Records from a data collection:
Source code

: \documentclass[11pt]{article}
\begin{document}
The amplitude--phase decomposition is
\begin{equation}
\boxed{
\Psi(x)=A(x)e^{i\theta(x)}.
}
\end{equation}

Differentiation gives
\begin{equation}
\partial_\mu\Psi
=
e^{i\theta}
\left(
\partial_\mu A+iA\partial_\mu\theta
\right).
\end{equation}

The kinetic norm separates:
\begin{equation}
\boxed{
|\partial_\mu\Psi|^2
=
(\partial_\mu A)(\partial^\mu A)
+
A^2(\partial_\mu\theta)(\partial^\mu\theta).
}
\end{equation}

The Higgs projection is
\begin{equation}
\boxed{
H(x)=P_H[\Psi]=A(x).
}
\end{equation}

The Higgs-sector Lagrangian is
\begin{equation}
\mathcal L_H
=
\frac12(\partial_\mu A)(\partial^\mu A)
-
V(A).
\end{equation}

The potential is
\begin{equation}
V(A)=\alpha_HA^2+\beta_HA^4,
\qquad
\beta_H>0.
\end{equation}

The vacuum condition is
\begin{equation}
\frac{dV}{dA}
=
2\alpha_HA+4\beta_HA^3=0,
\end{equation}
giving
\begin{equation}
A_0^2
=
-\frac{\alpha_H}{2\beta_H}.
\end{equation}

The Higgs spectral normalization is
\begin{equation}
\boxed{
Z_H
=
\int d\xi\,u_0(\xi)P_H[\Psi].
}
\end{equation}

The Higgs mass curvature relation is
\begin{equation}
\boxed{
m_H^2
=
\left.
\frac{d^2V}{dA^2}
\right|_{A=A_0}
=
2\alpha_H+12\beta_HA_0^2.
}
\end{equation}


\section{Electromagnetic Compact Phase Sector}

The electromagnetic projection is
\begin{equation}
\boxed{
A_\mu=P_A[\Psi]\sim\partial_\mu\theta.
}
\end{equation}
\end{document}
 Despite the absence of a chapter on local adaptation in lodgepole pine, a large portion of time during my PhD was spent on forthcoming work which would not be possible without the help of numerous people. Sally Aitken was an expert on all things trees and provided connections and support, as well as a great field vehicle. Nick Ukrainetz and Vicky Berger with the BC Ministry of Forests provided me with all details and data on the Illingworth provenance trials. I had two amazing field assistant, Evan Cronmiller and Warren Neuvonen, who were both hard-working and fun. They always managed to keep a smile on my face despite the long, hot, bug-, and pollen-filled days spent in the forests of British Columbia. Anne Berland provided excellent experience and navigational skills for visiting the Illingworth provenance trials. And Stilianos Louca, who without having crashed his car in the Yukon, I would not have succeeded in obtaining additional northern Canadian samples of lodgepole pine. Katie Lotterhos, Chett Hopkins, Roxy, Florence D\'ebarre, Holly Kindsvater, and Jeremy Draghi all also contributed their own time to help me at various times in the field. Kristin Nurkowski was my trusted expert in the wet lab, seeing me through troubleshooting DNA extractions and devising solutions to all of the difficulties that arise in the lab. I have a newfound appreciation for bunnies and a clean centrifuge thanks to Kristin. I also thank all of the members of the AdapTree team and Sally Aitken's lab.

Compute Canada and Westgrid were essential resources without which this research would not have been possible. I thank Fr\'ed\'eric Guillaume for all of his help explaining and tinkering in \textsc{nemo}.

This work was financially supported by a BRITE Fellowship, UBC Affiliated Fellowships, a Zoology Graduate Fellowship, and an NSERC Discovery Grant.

**Exercise**
Find the lines above that hold "Higgs", then copy each of them.

**Result of this task**
The Higgs projection is
The Higgs-sector Lagrangian is
The Higgs spectral normalization is
The Higgs mass curvature relation is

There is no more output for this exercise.